Amina Ait Abdulá cenaba con su marido y su hija de 11 años cuando escucharon un ruido raro. Una gran brecha fue recorriendo las paredes del salón y, en un momento, todo de hundió. Su marido murió en el acto, pero su hija no. La escuchó llamarla hasta que su voz calló. En las aldeas cercanas al epicentro del terremoto que sacudió Marruecos el pasado viernes, las historias se repiten. Más de la mitad de los 2.122 muertos registrados por el momento fueron en esas localidades de la provincia de Al Haouz, en el sur de Marrakech.
El pueblo de Amina, Targa, estaba en una zona inaccesible hasta el domingo. La carretera de montaña que la une con Marrakech se bloqueó con montones de piedras desprendidas de las laderas e hicieron falta 13 horas de trabajo para abrir paso. Caída la noche, la carretera reabierta es un reguero de vehículos particulares, ambulancias y camiones de diferentes cuerpos de seguridad que se turnan para ir cruzando los tramos más estrechos, de un carril, abiertos gracias a la labor de los militares.
En ese tiempo de aislamiento, en Targa los vecinos desescombraron lo que pudieron, como pudieron, y consiguieron sacar a Amina del hueco en el que había quedado encerrada, sin ganas ya de vivir.
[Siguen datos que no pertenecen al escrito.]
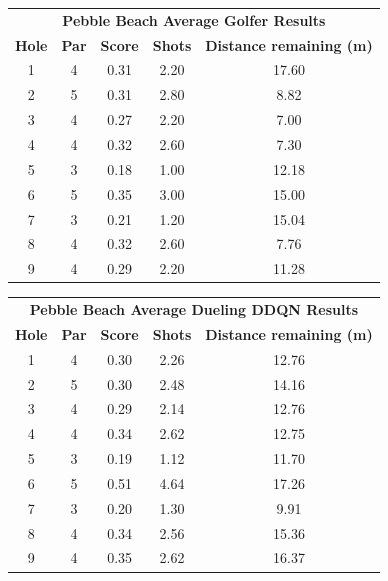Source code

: \documentclass{kththesis}
\begin{document}
\begin{table}
    \begin{subtable}{\textwidth}
    \centering
    \begin{tabular}{c|c|c|c|c}
    \multicolumn{5}{c}{\textbf{Pebble Beach Average Golfer Results}} \\ 
        \textbf{Hole} & \textbf{Par} & \textbf{Score} & \textbf{Shots} & \textbf{Distance remaining (m)}  \\ \hline
        1 & 4 & 0.31 & 2.20 & 17.60 \\ 
        2 & 5 & 0.31 & 2.80 & 8.82 \\ 
        3 & 4 & 0.27 & 2.20 & 7.00 \\ 
        4 & 4 & 0.32 & 2.60 & 7.30 \\ 
        5 & 3 & 0.18 & 1.00 & 12.18 \\ 
        6 & 5 & 0.35 & 3.00 & 15.00 \\ 
        7 & 3 & 0.21 & 1.20 & 15.04 \\ 
        8 & 4 & 0.32 & 2.60 & 7.76 \\ 
        9 & 4 & 0.29 & 2.20 & 11.28 \\
    \end{tabular}
    \end{subtable}
    \hfill
    \begin{subtable}{\textwidth}
    \centering
    \begin{tabular}{c|c|c|c|c}
    \multicolumn{5}{c}{\textbf{Pebble Beach Average Dueling DDQN Results}} \\ 
        \textbf{Hole} & \textbf{Par} & \textbf{Score} & \textbf{Shots} & \textbf{Distance remaining (m)}  \\ \hline
        1 & 4 & 0.30 & 2.26 & 12.76 \\ 
        2 & 5 & 0.30 & 2.48 & 14.16 \\ 
        3 & 4 & 0.29 & 2.14 & 12.76 \\ 
        4 & 4 & 0.34 & 2.62 & 12.75 \\ 
        5 & 3 & 0.19 & 1.12 & 11.70 \\ 
        6 & 5 & 0.51 & 4.64 & 17.26 \\ 
        7 & 3 & 0.20 & 1.30 & 9.91 \\ 
        8 & 4 & 0.34 & 2.56 & 15.36 \\ 
        9 & 4 & 0.35 & 2.62 & 16.37 \\ 
    \end{tabular}
    \end{subtable}
    \hfill

\end{table}
\end{document}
Ella lo cuenta casi dos días después rodeada de mujeres, cubierta con una manta y recostada en la esquina de una tienda hecha de palos, alfombras y asientos fabricados con paquetes de paja forrados. Sus ojos, perdidos.
«Estaba llena escombros y, cuando dejé de oír a mi hija, no quería quitármelos, solo morir. Me decía: no tengo nada, cómo voy a vivir sin ellos». Pero sus dos hijos, que viven en Marrakech, no perdieron la esperanza y siguieron llamando al móvil. Hasta que ella lo cogió y, alertados, unos hombres del pueblo la llamaron desde fuera.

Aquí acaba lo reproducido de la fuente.